If you work with data much, you don't need a statistical model to predict that the odds of consistently getting data in the format you need for analysis are pretty low. Those who do a great deal of data cleaning and reformatting often turn to scripting languages like Python or specialty tools such as OpenRefine or R.
But it turns out that there's a lot of data munging you can do in a plain old Excel spreadsheet -- if you know how to craft the proper formulas.
In a presentation at the recent 2014 Computer Assisted Reporting (CAR) conference, MaryJo Webster, senior data reporter with Digital First Media -- a newspaper group in New York -- shared some of her favorite Excel tricks. The goal of these tips, Webster said: Learn at least one new thing that will make you say, "Why didn't I know this before?"

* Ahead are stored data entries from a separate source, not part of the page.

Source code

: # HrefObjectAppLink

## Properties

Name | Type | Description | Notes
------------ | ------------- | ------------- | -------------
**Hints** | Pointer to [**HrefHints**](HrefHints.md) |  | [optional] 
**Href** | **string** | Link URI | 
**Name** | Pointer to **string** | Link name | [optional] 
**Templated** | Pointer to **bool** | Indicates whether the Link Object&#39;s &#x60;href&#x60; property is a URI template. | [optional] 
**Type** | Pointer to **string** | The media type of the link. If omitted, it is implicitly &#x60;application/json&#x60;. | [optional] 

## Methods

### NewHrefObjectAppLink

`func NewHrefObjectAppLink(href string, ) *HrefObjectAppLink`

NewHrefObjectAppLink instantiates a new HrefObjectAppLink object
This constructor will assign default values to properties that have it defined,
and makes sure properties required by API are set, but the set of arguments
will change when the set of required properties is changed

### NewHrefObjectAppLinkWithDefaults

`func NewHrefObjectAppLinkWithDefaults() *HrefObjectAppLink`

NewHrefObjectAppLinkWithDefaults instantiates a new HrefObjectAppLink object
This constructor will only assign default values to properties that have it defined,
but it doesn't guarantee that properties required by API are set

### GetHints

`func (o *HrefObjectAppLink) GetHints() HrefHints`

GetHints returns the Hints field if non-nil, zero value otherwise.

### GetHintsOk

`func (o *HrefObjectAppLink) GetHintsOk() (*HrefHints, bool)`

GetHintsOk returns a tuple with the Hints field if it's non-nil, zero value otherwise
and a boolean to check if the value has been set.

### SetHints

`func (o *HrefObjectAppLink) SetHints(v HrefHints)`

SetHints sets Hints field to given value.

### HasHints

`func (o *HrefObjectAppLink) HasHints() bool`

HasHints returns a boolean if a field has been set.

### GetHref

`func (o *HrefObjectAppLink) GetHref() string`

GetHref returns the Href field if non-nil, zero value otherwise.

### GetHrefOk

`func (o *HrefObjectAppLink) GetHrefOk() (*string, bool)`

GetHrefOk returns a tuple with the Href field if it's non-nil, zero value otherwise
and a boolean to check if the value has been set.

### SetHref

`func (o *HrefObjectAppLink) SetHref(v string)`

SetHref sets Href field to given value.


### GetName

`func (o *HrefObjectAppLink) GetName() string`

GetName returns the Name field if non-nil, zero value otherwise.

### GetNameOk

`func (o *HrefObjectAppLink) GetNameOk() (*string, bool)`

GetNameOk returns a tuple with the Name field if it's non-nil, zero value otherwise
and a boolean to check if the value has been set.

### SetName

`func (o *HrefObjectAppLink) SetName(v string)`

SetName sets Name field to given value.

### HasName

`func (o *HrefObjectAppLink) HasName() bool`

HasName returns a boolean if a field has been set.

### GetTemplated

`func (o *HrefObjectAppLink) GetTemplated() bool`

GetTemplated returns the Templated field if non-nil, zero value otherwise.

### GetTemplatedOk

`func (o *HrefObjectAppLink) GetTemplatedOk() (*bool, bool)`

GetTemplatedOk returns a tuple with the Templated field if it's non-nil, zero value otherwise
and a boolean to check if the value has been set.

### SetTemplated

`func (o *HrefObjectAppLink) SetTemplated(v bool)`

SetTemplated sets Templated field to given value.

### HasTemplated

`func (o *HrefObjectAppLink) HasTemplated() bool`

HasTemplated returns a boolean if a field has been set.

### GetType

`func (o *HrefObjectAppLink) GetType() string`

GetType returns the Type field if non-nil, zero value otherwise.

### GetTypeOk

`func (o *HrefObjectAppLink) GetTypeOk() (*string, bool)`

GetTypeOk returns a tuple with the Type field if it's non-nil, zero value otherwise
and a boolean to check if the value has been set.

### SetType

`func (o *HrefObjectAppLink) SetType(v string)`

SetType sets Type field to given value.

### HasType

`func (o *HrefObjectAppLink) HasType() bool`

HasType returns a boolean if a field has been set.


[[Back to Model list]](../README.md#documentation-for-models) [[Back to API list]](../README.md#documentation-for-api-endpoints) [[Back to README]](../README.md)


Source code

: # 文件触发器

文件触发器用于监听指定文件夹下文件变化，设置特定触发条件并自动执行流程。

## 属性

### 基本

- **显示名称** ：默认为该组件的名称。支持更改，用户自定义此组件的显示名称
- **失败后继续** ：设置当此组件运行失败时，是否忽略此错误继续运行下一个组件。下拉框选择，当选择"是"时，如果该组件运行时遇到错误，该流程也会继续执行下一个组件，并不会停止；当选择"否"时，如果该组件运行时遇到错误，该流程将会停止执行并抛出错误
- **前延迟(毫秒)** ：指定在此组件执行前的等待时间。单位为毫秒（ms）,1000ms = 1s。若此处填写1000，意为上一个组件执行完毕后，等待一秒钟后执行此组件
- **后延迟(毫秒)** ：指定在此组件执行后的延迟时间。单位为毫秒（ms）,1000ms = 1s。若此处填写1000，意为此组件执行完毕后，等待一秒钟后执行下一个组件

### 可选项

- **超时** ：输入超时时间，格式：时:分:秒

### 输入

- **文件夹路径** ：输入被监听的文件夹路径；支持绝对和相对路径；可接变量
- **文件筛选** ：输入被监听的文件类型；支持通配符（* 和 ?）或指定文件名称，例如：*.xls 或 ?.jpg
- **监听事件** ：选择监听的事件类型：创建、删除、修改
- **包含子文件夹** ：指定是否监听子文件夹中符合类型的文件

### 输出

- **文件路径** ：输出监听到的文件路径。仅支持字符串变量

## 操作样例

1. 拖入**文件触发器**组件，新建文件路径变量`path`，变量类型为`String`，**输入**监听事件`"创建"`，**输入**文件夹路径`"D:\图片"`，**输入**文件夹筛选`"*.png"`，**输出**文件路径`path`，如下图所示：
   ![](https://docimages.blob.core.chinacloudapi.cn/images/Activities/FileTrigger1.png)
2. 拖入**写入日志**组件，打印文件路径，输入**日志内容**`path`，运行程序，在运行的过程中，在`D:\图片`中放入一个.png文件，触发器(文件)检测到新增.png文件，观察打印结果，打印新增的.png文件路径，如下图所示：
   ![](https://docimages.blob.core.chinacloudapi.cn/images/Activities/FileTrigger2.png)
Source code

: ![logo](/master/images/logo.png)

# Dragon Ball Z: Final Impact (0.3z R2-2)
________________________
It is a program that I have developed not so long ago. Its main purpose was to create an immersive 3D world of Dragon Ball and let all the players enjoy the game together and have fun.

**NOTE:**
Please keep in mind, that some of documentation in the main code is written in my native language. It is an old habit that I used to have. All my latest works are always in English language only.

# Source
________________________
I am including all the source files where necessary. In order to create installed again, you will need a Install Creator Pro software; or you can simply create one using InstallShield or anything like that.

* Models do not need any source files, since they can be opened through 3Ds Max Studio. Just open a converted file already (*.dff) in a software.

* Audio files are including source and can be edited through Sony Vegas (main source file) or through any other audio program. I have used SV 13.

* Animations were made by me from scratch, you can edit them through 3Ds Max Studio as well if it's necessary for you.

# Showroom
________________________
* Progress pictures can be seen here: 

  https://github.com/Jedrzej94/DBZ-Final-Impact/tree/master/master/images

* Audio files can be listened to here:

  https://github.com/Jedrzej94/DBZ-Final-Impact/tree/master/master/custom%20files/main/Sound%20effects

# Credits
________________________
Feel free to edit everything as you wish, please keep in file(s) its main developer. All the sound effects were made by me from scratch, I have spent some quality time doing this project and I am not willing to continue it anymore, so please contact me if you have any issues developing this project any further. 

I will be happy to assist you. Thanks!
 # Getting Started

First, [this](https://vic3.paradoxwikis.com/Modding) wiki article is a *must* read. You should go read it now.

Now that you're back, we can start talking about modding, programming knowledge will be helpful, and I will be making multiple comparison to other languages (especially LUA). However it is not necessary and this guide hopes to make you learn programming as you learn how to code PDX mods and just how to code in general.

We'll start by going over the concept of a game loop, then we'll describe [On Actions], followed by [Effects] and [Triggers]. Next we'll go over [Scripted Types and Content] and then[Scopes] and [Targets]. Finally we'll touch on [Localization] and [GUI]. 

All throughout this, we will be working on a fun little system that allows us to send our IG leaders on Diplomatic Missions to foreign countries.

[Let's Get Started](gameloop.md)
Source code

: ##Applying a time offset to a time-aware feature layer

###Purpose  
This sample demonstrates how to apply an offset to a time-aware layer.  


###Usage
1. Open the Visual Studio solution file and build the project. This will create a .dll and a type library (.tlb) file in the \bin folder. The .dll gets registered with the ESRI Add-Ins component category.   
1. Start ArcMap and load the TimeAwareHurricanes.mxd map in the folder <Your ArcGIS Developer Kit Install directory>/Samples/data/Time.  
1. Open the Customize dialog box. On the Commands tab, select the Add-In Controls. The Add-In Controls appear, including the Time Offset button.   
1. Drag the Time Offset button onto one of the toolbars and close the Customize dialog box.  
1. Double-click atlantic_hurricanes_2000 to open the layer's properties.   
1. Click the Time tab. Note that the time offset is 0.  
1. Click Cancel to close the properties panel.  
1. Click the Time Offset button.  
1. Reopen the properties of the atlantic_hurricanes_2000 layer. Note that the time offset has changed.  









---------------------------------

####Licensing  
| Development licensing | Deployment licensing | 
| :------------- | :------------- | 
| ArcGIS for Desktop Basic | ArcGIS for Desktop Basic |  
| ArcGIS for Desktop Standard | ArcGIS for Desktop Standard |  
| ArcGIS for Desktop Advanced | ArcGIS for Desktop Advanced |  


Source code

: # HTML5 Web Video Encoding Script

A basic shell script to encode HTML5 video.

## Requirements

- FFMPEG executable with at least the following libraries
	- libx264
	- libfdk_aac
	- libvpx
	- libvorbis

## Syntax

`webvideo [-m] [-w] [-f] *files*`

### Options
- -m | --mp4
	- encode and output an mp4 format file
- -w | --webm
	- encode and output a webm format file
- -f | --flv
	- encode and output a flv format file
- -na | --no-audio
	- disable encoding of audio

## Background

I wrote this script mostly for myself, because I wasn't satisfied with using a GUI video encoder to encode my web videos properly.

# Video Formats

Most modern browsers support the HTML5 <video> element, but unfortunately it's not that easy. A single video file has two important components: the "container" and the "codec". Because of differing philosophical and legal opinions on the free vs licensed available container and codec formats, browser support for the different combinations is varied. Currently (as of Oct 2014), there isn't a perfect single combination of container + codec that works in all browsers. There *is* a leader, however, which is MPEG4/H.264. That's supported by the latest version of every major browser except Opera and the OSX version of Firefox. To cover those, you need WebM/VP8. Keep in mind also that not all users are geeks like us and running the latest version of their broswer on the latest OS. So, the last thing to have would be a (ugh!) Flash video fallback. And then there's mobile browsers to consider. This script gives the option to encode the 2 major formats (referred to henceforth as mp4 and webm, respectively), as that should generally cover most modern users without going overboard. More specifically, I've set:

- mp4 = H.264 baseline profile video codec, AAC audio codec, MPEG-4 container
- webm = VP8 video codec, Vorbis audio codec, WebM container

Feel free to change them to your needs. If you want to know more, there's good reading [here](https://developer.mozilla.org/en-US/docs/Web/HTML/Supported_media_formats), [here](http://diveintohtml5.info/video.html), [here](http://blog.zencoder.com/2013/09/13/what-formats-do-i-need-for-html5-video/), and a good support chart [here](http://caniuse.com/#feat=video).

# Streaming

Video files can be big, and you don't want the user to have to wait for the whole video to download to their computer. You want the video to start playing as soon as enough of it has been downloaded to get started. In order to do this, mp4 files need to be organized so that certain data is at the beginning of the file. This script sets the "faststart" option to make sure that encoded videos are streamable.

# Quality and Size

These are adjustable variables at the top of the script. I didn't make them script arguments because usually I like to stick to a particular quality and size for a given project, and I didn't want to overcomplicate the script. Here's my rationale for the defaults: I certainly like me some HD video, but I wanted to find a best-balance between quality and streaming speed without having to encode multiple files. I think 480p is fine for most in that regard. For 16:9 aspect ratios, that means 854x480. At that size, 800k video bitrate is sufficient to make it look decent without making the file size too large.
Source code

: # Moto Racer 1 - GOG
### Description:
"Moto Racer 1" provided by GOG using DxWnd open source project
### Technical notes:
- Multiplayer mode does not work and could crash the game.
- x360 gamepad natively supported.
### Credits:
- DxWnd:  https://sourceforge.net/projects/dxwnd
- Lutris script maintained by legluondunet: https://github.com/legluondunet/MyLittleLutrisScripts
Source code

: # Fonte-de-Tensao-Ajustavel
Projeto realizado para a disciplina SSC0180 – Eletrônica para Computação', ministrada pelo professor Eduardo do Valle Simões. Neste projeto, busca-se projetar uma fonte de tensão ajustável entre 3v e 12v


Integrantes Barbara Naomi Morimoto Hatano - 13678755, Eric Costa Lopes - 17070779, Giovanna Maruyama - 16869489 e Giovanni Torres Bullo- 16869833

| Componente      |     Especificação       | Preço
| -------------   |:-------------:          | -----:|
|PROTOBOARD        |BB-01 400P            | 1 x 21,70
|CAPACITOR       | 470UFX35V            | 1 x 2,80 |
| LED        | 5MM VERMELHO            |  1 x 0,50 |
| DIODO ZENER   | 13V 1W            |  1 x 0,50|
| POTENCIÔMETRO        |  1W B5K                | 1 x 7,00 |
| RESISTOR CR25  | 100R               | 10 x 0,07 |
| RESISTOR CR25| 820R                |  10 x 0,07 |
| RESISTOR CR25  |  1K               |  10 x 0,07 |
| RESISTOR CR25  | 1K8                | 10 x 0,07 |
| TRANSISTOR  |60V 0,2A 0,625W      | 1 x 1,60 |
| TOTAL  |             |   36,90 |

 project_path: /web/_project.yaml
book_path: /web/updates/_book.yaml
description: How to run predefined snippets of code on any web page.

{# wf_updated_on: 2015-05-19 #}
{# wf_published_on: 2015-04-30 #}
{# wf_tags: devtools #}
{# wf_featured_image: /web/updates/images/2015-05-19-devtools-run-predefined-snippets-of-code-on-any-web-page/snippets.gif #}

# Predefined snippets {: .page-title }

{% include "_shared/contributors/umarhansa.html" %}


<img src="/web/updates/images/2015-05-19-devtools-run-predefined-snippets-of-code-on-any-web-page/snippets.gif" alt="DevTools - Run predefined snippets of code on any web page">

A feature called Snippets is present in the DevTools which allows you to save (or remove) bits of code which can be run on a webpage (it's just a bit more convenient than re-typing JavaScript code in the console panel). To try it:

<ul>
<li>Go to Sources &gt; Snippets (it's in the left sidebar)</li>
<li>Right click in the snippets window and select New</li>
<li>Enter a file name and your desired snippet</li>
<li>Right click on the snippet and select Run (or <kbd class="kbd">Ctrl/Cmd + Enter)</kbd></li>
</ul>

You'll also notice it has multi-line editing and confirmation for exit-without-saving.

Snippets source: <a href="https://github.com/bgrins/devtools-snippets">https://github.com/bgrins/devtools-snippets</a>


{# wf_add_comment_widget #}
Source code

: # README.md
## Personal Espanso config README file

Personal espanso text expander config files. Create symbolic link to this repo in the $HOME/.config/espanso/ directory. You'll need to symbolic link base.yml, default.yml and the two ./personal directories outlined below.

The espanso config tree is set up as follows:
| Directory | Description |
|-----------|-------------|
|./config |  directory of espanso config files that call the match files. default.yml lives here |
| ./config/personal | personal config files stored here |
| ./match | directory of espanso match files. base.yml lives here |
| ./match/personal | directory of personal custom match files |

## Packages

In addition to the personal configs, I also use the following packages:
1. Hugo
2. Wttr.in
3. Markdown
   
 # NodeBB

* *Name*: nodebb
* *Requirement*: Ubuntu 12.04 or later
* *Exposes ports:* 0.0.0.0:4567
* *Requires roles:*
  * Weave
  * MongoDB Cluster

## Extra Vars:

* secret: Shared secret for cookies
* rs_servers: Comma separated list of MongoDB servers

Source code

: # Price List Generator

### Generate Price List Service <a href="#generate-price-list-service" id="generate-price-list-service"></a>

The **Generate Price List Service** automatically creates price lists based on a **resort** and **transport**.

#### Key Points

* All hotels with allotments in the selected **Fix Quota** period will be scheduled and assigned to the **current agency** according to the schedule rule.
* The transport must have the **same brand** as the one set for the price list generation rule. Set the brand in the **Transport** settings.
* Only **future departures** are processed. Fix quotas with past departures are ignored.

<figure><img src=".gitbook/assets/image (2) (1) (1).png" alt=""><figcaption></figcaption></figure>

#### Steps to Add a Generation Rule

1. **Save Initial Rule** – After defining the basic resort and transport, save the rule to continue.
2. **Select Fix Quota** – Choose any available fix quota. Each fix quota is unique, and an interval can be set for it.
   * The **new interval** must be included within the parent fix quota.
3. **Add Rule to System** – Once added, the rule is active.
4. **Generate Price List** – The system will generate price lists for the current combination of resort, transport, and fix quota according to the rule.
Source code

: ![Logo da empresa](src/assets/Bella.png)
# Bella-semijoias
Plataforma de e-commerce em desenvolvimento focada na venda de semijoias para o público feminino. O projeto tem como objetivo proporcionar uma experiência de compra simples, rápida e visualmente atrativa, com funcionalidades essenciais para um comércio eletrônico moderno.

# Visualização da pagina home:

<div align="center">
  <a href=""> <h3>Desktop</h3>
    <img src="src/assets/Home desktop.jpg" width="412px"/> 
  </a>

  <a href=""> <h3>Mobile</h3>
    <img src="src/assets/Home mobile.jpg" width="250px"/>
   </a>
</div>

Tip 1: Split dates into separate fields
You can extract the year, month and day into separate fields from a date field in Excel by using formulas =Year(CellWithDate), =MONTH(CellWithDate) and =DAY(CellWithDate). Splitting dates this way -- by year, month and day of month -- works in Microsoft Access as well, Webster said.
In addition, you can also get the day of the week for any date in Excel with =WEEKDAY(CellWithDate). The default returns numbers, not names of the days of week, with 1 for Sunday, 2 for Monday and so on.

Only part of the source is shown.